Submitted to: Mutation Research
Publication Type: Peer Reviewed Journal
Publication Acceptance Date: 11/24/1999
Publication Date: N/A
Citation: N/A

Interpretive Summary: It is well known that certain plants have health benefits that exceed nutritional needs. However, new methodology is needed to effectively identify, quantitate, and evaluate the activity of chemicals from plants which may have long-term effects on chronic diseases in humans. A processed soybean extract, prepared from material left over after the oils and proteins have been removed, was shown to prevent damage by a potent carcinogen to mammalian cell DNA. A series of compounds were isolated and identified from this material and their chemoprotective activity confirmed in model assay systems using mammalian cell cultures. This is an early step in sorting out which of these plant chemicals should be selected for further study in animal models and long-term human nutritional studies using diet to prevent cancers. This work will be of interest primarily to other scientists and soy processors.
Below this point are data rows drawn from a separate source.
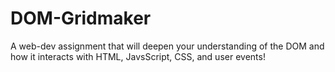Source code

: # DOM-Gridmaker
A web-dev assignment that will deepen your understanding of the DOM and how it interacts with HTML, JavsScript, CSS, and user events!
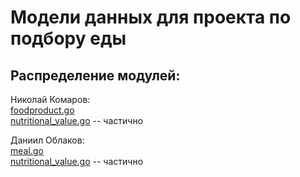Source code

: # Модели данных для проекта по подбору еды

## Распределение модулей:
Николай Комаров:  
[foodproduct.go](foodproduct.go)  
[nutritional_value.go](nutritional_value.go) -- частично  


Даниил Облаков:  
[meal.go](meal.go)  
[nutritional_value.go](nutritional_value.go) -- частично  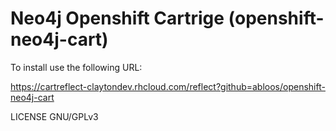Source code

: # Neo4j Openshift Cartrige (openshift-neo4j-cart)

To install use the following URL:

https://cartreflect-claytondev.rhcloud.com/reflect?github=abloos/openshift-neo4j-cart

LICENSE GNU/GPLv3
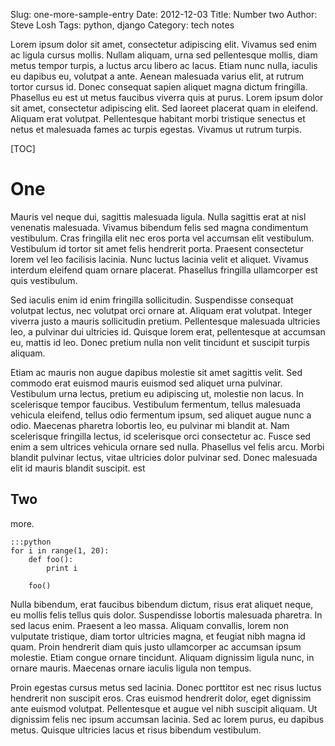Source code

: Slug: one-more-sample-entry
Date: 2012-12-03
Title: Number two
Author: Steve Losh
Tags: python, django
Category: tech notes

Lorem ipsum dolor sit amet, consectetur adipiscing elit. Vivamus sed enim ac ligula cursus mollis. Nullam aliquam, urna sed pellentesque mollis, diam metus tempor turpis, a luctus arcu libero ac lacus. Etiam nunc nulla, iaculis eu dapibus eu, volutpat a ante. Aenean malesuada varius elit, at rutrum tortor cursus id. Donec consequat sapien aliquet magna dictum fringilla. Phasellus eu est ut metus faucibus viverra quis at purus. Lorem ipsum dolor sit amet, consectetur adipiscing elit. Sed laoreet placerat quam in eleifend. Aliquam erat volutpat. Pellentesque habitant morbi tristique senectus et netus et malesuada fames ac turpis egestas. Vivamus ut rutrum turpis.

[TOC]

One
===

Mauris vel neque dui, sagittis malesuada ligula. Nulla sagittis erat at nisl venenatis malesuada. Vivamus bibendum felis sed magna condimentum vestibulum. Cras fringilla elit nec eros porta vel accumsan elit vestibulum. Vestibulum id tortor sit amet felis hendrerit porta. Praesent consectetur lorem vel leo facilisis lacinia. Nunc luctus lacinia velit et aliquet. Vivamus interdum eleifend quam ornare placerat. Phasellus fringilla ullamcorper est quis vestibulum.

Sed iaculis enim id enim fringilla sollicitudin. Suspendisse consequat volutpat lectus, nec volutpat orci ornare at. Aliquam erat volutpat. Integer viverra justo a mauris sollicitudin pretium. Pellentesque malesuada ultricies leo, a pulvinar dui ultricies id. Quisque lorem erat, pellentesque at accumsan eu, mattis id leo. Donec pretium nulla non velit tincidunt et suscipit turpis aliquam.

Etiam ac mauris non augue dapibus molestie sit amet sagittis velit. Sed commodo erat euismod mauris euismod sed aliquet urna pulvinar. Vestibulum urna lectus, pretium eu adipiscing ut, molestie non lacus. In scelerisque tempor faucibus. Vestibulum fermentum, tellus malesuada vehicula eleifend, tellus odio fermentum ipsum, sed aliquet augue nunc a odio. Maecenas pharetra lobortis leo, eu pulvinar mi blandit at. Nam scelerisque fringilla lectus, id scelerisque orci consectetur ac. Fusce sed enim a sem ultrices vehicula ornare sed nulla. Phasellus vel felis arcu. Morbi blandit pulvinar lectus, vitae ultricies dolor pulvinar sed. Donec malesuada elit id mauris blandit suscipit. est

Two
---

more.

    :::python
    for i in range(1, 20):
        def foo():
            print i

        foo()

Nulla bibendum, erat faucibus bibendum dictum, risus erat aliquet neque, eu mollis felis tellus quis dolor. Suspendisse lobortis malesuada pharetra. In sed lacus enim. Praesent a leo massa. Aliquam convallis, lorem non vulputate tristique, diam tortor ultricies magna, et feugiat nibh magna id quam. Proin hendrerit diam quis justo ullamcorper ac accumsan ipsum molestie. Etiam congue ornare tincidunt. Aliquam dignissim ligula nunc, in ornare mauris. Maecenas ornare iaculis ligula non tempus.

Proin egestas cursus metus sed lacinia. Donec porttitor est nec risus luctus hendrerit non suscipit eros. Cras euismod hendrerit dolor, eget dignissim ante euismod volutpat. Pellentesque et augue vel nibh suscipit aliquam. Ut dignissim felis nec ipsum accumsan lacinia. Sed ac lorem purus, eu dapibus metus. Quisque ultricies lacus et risus bibendum vestibulum.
Technical Abstract: An extract was prepared from a commercial soybean processing by- product (soybean molasses) and was fractionated into purified chemical components. In previous work, this extract (PCC) repressed induced genomic DNA damage, whole cell clastogenicity, and point mutation in cultured mammalian cells. In the current study, a chemical fraction was isolated from PCC using preparative high-performance liquid chromatography. This fraction, PCC100, repressed 2-acetoxyacetylaminofluorene (2AAAF)-induced DNA damage in Chinese hamster ovary cells as measured by single cell gel electrophoresis (alkaline Comet assay). Using liquid chromatography-electrospray ionization-mass spectroscopy and 1H and 13C nuclear magnetic resonance spectroscopy, PCC100 was shown to consist of a mixture of group B soyasaponins and 2,3-dihydro-2,5-dihydroxy-6-methyl-4H-pyran- 4-one (DDMV) soyasaponins. These included soyasaponins I, II, III, IV, V, Be, beta-g, beta-a, gamma-g and gamma-a. Purified soyasapogenol B aglycone prepared from fraction PCC100 demonstrated significant antigenotoxic activity against 2AAAF. To our knowledge, these data demonstrate for the first time the antimutagenic activity of soybean saponins in mammalian cells.